Used as a verb, the word ‘curse’ has traditionally referred to making an utterance or engaging in symbolic activity aimed at harming someone or something by paranormal means. As a noun, ‘curse’ may simply be shorthand for a cursing ritual. Alternatively, it may imply that the target of a supposed curse has indeed suffered misfortune. For example, if we hear of a curse on a particular family, the implication is that they’ve experienced difficulties. But whether their problems were brought about by a curse might be debatable.

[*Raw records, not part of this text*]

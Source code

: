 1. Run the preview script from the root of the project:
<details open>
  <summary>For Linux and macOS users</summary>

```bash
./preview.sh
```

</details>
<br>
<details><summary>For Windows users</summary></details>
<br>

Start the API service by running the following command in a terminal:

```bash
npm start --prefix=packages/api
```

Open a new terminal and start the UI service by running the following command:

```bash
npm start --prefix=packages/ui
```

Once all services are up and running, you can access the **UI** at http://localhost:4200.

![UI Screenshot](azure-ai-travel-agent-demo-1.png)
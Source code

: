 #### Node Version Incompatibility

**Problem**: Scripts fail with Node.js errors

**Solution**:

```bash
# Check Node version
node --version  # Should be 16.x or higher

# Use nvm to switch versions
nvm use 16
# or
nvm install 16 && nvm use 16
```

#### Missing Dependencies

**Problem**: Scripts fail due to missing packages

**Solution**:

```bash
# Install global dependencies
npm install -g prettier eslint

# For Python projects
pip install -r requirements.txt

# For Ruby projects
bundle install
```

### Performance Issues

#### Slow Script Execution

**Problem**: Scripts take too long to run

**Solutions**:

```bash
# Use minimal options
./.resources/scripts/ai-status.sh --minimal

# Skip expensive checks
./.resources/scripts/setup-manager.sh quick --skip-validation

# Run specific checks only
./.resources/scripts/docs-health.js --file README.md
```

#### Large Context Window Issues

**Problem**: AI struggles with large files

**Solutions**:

There’s experimental evidence suggesting that people can influence living systems by paranormal means.1 Quite possibly, then, negative thoughts and wishes (whether or not formalised in spells or cursing rituals) can have harmful effects. I’ve addressed this question in my recently published book Curses, Coincidences & Malign Influence.2
In the book, I distinguish between two types of curse or presumed curse. With a Type I curse, the targeted person or family is assailed by paranormal phenomena. For example, I cite the case of Sir Alexander Seton and his first wife, Zeyla. During a visit to Egypt in 1936, Zeyla stole a piece of bone from the remains of a skeleton in a tomb. When she and her husband returned to their home in Learmonth Gardens, Edinburgh, intermittent poltergeist-type phenomena reportedly occurred there.3
I’ve defined a Type II curse as one that seems to be associated with a disproportionate amount of bad luck. But there doesn’t seem to be any cosmic law decreeing that good and bad luck will be evenly spread across the world’s population. Therefore, it’s often hard to know whether a run of bad luck is anything to do with a curse.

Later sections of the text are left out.